Sabtu, 25 Oktober 2014

Belajar Islam kepada Penjual Es Oyen



Suatu hari yang terik sepulang mengajar saya harus menjemput anak terlebih dahulu. Anak saya yang bungsu sekarang sudah kelas TK B di suatu pondok pesantren. Jarak rumah dengan sekolahnya lumayan jauh 8 km. Keputusan menitipkan anak ke sini karena sekaligus untuk titip bermainnya. Pulang dari sekolahnya adalah jam 13.00 WIB. Waktu yang sesuai karena kami orang tuanya baru pulang mengajar jam 13.30 WIB.
Di perjalanan pulang tenggorokan terasa kering. Enak sekali rasanya minum es. Lalu berhentilah di sebuah PKL es oyen. Penjualnya masih muda. Anaknya baru satu. Karena merasa mungkin keluarga muda lalu ia bercerita tentang keluarganya. Saya senang mendengar ceritanya.
Ia bilang isterinya cekatan diajak bekerja. Ia bersyukur sekali mendapatkan isteri yang setia dan mau diajak bekerja keras. Hal ini diketahui saat awal akan menikah. Sang isteri dipancing gambaran kehidupan masa depaan. Ia ingin berdagang ini ini. Karena merasa cocok uang hasil resepsi digunakan untuk modal usaha. Usaha jualan es di rumah, usaha sang suami berjualan es oyen di dekat pertigaan dan usaha bersama di pasar.
Ia menceritakan juga isterinya sejak bakda subuh sudah bersiap berangkat ke pasar. Ia punya sebuah toko di pasar dekat rumahnya. Lalu sekitar jam 10-11 pulang ke rumah langsung menyiapkan jualan es di rumah. Warungnya di rumah ramai sekali. Dan buka hingga magrib. Karena kebetulan lokasinya dekat pondok pesantren dan sekolah SD. Tiap hari dari usaha warung esnya saja bisa menyisihkan 100-150 ribu rupiah. Belum lagi usahanya di pasar. Dan si suami sendiri menjual es oyen sehari bisa menjual 70an lebih mangkuk. Satu mangkuk sekitar 4000an. Berjualan air atau es bisa laba berlipat. Begitu pernah saya mendengar dari seorang teman. Bahkan laba bisa 50 persen lebih.
Usaha jualan es di rumah adalah hasil jerih payah isterinya. Jadi hasil diserahkan isteri. Namun baiknya bila ingin membeli sesuatu ia minta ijin suaminya.

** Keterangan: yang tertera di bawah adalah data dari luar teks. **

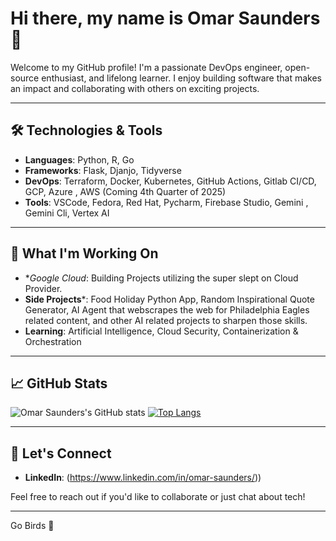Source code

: # Hi there, my name is Omar Saunders 👋

Welcome to my GitHub profile! I'm a passionate DevOps engineer, open-source enthusiast, and lifelong learner. I enjoy building software that makes an impact and collaborating with others on exciting projects.

---

## 🛠️ Technologies & Tools

- **Languages**: Python, R, Go
- **Frameworks**: Flask, Djanjo, Tidyverse
- **DevOps**: Terraform, Docker, Kubernetes, GitHub Actions, Gitlab CI/CD, GCP, Azure , AWS (Coming 4th Quarter of 2025)
- **Tools**: VSCode, Fedora, Red Hat, Pycharm, Firebase Studio, Gemini , Gemini Cli, Vertex AI

---

## 🌟 What I'm Working On

- **Google Cloud*: Building Projects utilizing the super slept on Cloud Provider. 
- **Side Projects***: Food Holiday Python App, Random Inspirational Quote Generator, AI Agent that webscrapes the web for Philadelphia Eagles related content, and other AI related projects to sharpen those skills. 
- **Learning**: Artificial Intelligence, Cloud Security, Containerization & Orchestration

---

## 📈 GitHub Stats

![Omar Saunders's GitHub stats](https://github-readme-stats.vercel.app/api?username=OmarSaunders&show_icons=true&theme=radical)
[![Top Langs](https://github-readme-stats.vercel.app/api/top-langs/?username=OmarSaunders&layout=compact&theme=radical)](https://github.com/anuraghazra/github-readme-stats)

---

## 💬 Let's Connect

- **LinkedIn**: (https://www.linkedin.com/in/omar-saunders/))
  

Feel free to reach out if you'd like to collaborate or just chat about tech!

---


Go Birds 🦅
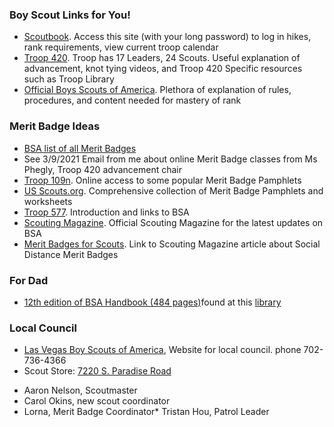 
### Boy Scout Links for You!

- [Scoutbook](https://scoutbook.scouting.org/).  Access this site (with your long password) to log in hikes, rank requirements, view current troop calendar 
- [Troop 420](https://www.hendersontroop420.com).  Troop has 17 Leaders, 24 Scouts.  Useful explanation of advancement, knot tying videos, and Troop 420 Specific resources such as Troop Library
- [Official Boys Scouts of America](https://www.scouting.org).  Plethora of explanation of rules, procedures, and content needed for mastery of rank

### Merit Badge Ideas
- [BSA list of all Merit Badges](https://www.scouting.org/programs/scouts-bsa/advancement-and-awards/merit-badges/-)
- See 3/9/2021 Email from me about online Merit Badge classes from Ms Phegly, Troop 420 advancement chair
- [Troop 109n](https://www.troop109nj.com/merit-badge-library/). Online access to some popular Merit Badge Pamphlets
- [US Scouts.org](http://usscouts.org/mb/worksheets/list.asp).  Comprehensive collection of Merit Badge Pamphlets and worksheets
- [Troop 577](https://troop577wichita.weebly.com/- ). Introduction and links to BSA
- [Scouting Magazine](https://scoutingmagazine.org/).  Official Scouting Magazine for the latest updates on BSA 
- [Merit Badges for Scouts](https://blog.scoutingmagazine.org/2020/03/20/merit-badges-for-social-distancing). Link to Scouting Magazine article about Social Distance Merit Badges

### For Dad

- [12th edition of BSA Handbook (484 pages)](https://app.box.com/s/jh6w0v5yz4e1rl1nr1zg-)found at this [library](https://troop501.net/library/)

### Local Council 
- [Las Vegas Boy Scouts of America](https://lvacbsa.org/), Website for local council. phone 702-736-4366
- Scout Store: [7220 S. Paradise Road](https://lvacbsa.org/trading-post/)
 

* Aaron Nelson, Scoutmaster
* Carol Okins, new scout coordinator
* Lorna, Merit Badge Coordinator* Tristan Hou, Patrol Leader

Melihat gigihnya sang isteri bekerja, penjual es juga merasa kasihan. Untuk mengurangi beban kerja untuk berjualan di pasar ia membantu membuka lapak dan menyiapkan segala sesuatunya. Bila sudah cukup ia segera pulang untuk menyiapkan dagangannya sendiri es oyen dan persiapan berjualan es isterinya di rumah. Jadi ketika siang, isterinya tinggal meracik pesanan saja.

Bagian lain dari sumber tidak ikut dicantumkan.